Fourteen years ago today, the peaceful pro-democracy demonstrations in Tiananmen Square were crushed by Chinese troops under orders from Deng Xiaoping. The Chinese, those who know the enormity of the incident and its aftermath, call it liusi, “six-four,” though there is still no admission of wrong by the central government. While there are no exact counts of the dead and wounded, most estimate that it was between 2500 and 3000.
Check out Ian Buruma’s Bad Elements and Jan Wong’s Red China Blues for more (relatively unbiased) accounts.
Just out of curiosity, what’s the meaning behind six-four? I imagine the usual association of four with death due to the phonetic similarity has something to do with it, but I’m not clueful enough to pick up the whole meaning.
Left by Jordan on June 5th, 2003
Nope, simpler than that… It started on June 4, 1989… 6/4/89, hence the “six-four.”

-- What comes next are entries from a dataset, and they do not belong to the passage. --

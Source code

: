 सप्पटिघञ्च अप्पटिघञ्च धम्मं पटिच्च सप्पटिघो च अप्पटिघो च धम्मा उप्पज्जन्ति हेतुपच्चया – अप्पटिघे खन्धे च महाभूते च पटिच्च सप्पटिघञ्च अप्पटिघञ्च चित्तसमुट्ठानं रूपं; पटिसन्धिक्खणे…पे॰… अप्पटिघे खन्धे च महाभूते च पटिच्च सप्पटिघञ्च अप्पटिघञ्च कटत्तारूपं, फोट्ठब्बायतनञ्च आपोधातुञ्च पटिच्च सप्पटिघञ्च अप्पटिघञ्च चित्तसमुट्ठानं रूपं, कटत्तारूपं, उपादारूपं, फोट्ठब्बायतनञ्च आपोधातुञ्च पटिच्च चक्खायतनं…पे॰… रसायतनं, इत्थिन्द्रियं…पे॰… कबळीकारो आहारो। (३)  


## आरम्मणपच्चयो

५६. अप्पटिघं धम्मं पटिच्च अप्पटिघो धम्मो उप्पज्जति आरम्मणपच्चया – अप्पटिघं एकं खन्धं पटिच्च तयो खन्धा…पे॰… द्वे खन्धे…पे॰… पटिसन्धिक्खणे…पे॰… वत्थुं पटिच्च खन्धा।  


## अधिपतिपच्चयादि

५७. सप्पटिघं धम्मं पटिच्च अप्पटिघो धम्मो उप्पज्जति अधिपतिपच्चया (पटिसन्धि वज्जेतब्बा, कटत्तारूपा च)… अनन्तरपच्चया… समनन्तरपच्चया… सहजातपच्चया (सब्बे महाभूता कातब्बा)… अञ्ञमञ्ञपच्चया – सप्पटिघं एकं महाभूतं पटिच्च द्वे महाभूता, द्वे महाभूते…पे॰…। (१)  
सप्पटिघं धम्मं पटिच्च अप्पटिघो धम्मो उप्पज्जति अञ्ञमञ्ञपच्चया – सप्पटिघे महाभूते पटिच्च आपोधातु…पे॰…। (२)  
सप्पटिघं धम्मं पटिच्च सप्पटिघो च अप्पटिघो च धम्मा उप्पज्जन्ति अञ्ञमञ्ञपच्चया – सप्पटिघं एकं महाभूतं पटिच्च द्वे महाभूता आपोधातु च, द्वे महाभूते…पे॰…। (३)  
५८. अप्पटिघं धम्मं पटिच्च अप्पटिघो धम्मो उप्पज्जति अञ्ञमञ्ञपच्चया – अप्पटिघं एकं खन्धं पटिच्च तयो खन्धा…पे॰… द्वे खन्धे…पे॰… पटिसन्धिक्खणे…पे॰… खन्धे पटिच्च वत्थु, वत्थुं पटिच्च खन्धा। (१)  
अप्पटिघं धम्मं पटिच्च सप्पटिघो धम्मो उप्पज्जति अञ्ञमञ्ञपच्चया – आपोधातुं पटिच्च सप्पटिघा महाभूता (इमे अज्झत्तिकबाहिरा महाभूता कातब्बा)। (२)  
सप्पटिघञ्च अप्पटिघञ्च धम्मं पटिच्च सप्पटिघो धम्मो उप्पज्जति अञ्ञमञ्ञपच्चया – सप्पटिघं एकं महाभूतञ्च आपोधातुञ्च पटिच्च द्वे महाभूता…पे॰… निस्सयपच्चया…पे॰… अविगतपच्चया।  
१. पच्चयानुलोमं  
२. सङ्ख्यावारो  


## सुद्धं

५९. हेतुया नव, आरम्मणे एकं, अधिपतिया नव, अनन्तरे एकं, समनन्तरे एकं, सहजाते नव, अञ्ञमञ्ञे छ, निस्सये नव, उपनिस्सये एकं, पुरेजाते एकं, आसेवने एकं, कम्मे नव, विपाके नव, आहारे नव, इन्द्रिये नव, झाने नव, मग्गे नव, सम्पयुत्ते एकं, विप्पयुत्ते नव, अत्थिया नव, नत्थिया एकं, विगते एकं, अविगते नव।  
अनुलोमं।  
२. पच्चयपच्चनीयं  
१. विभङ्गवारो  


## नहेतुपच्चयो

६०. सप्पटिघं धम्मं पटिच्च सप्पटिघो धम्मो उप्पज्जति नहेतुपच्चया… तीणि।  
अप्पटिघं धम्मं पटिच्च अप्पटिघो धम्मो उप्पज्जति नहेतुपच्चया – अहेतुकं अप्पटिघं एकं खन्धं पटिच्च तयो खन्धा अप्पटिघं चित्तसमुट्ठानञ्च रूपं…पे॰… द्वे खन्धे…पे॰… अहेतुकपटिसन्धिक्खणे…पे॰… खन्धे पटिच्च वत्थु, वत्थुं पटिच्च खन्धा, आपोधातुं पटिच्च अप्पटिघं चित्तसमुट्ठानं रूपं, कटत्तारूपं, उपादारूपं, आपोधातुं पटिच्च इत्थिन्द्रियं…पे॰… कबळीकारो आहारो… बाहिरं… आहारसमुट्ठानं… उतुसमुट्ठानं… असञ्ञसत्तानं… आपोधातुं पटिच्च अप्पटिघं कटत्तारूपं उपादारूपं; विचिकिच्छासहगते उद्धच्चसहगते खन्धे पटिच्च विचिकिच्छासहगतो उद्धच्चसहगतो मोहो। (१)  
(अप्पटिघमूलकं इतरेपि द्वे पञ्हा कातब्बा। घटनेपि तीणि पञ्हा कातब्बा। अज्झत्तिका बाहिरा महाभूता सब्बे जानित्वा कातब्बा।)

Left by John on June 5th, 2003
You could probably come up with some phonetic similarity. I know “liu” also means “to flow”, and “si” means “to die.” And death surely did flow, or at least blood did.
Left by Andrew on June 5th, 2003
Liu Si means Six Four exactly though ’si’ is the same pronunciation of ‘death’ in chinese
but here ’si’ means ‘four’. and ‘liu’ means ’six’.